El que otros la pasen peor que uno no es consuelo cuando nos sentimos los seres más desdichados del planeta, pero cuando te enfrentás cara a cara con la real desdicha ganás en perspectiva y aprendés a valorizar aquello que fuiste e hiciste para tener el presente que te toca vivir. Al final el niño se paró. “Mire señor, mire para ese árbol. ¿Ve la ardilla? Yo tengo una honda, y cuando voy por el bosque voy buscándolas y les tiro, pero casi nunca les pego. Pero el otro día le di a una que cayó al suelo y creo que la maté. Pero está más lindo cuando no les pego, porque salen saltando así, ¡zaz!”, me terminó de decir. Al relatarme su juego de la honda y las ardillas pude descubrir apenas un brillo de niñez en sus ojos. Ese niño estaba ahí. Oculto entre tanta adultez obligada.
MUJER DE MERCADO
Me levanto temprano, apenas son las siete de la mañana y el sol aún se despereza detrás de las montañas que le dan relieve al horizonte sancristobaleño. El silencio todavía es dueño de la calle. Los transeúntes hace unas horas se rindieron ante la noche y el mezcal. Los últimos amores se consumaron mucho antes de que el primer rayo del día les iluminara su lujurioso deseo. Salgo a la calle que está vacía de gente, autos, perros, comidas, gritos y gringos de sombreros de paja. El mercado me queda a unas pocas cuadras y debo comprar la comida para hacer el desayuno. En la entrada, los primeros puestos aún se están armando. El olor de las tortillerías humedecen en asfalto. Aún es temprano para que el color rojizo de los mangos tiñan los corredores o que las vendedoras se acerquen con las bolsas de cebollas, tomates o aguacates a diez pesos.

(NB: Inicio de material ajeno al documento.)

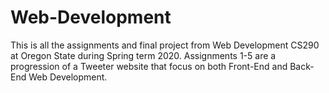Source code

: # Web-Development
This is all the assignments and final project from Web Development CS290 at Oregon State during Spring term 2020.
Assignments 1-5 are a progression of a Tweeter website that focus on both Front-End and Back-End Web Development.
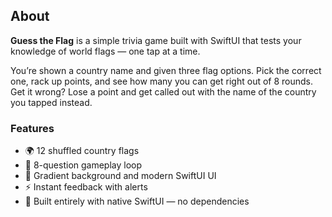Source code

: ## About

**Guess the Flag** is a simple trivia game built with SwiftUI that tests your knowledge of world flags — one tap at a time.

You’re shown a country name and given three flag options. Pick the correct one, rack up points, and see how many you can get right out of 8 rounds. Get it wrong? Lose a point and get called out with the name of the country you tapped instead.

### Features

- 🌍 12 shuffled country flags
- 🧠 8-question gameplay loop
- 🎨 Gradient background and modern SwiftUI UI
- ⚡ Instant feedback with alerts
- 📱 Built entirely with native SwiftUI — no dependencies

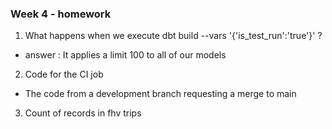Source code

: ### Week 4 - homework
1. What happens when we execute dbt build --vars '{'is_test_run':'true'}' ?
* answer : It applies a limit 100 to all of our models

2. Code for the CI job
* The code from a development branch requesting a merge to main

3. Count of records in fhv trips

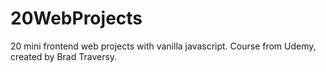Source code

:# 20WebProjects
20 mini frontend web projects with vanilla javascript. Course from Udemy, created by Brad Traversy.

Frente a mí hay una mujer muy anciana, con más años que los que me puedo imaginar. No debe de medir más de metro cincuenta. Lleva puesto su traje típico de alguna comunidad tzotzil, pero no sé bien de dónde; una pollera hasta los tobillos bordada de colores rojos y azules, una blusa azul carmesí con motivos de rosas y otras flores que no reconozco. La faja, de color negro, le marca aún más su delgadez de años de mala alimentación. Su piel tiene marcas de un devenir ajado por el trabajo, la escasez y el sacrificio estoico. Las arrugas, que son más producto de horas interminable de trabajo que de años, son su insignia de fortaleza y tenacidad. Sobre su cabello gris, largo y trenzado, lleva una tira de cuero que rodea su frente y está ligada a un gran costal de maíz que carga sobre su espalda y le sirve para soportar todos los kilos que lleva sobre su pequeño cuerpo. Seguramente ese costal pesa mucho más que ella, pero aún así baja la mirada: no en tono de sumisión, sino en posición de avance. Cual toro arremetiendo contra su presa, ella adelanta con sus cortas piernas hacia el frente. Sin mirar al que viene, sin pedir permiso. ¿Cuántos amores habrá resignado por sus horas de marginalidad laboral? ¿Habrá sentido alguna vez la satisfacción de dos cuerpos sucediéndose en una noche de piel y pulsión? ¿Qué sueños habrá tenido cuando su niñez la hacía fantasear? ¿A quién extraña en las mañanas? ¿Cuál es su comida preferida? ¿Qué le produce risa? ¿Y temor? ¿En qué hombro se sostiene cuando la fragilidad la invade? En ese mercado es solo ella, su costal, su maíz, su trabajo, comida, sustento. Su vida. Es su vida la que va en esa espalda, que va corriendo por esas arrugas y ese metro cincuenta de puro trabajo y tenacidad. Son las siete de la mañana y cuando la ciudad aún duerme, ella ya está haciéndole frente a todo. Como todos los días. Ya no debe recordar desde cuándo. Ya no importa.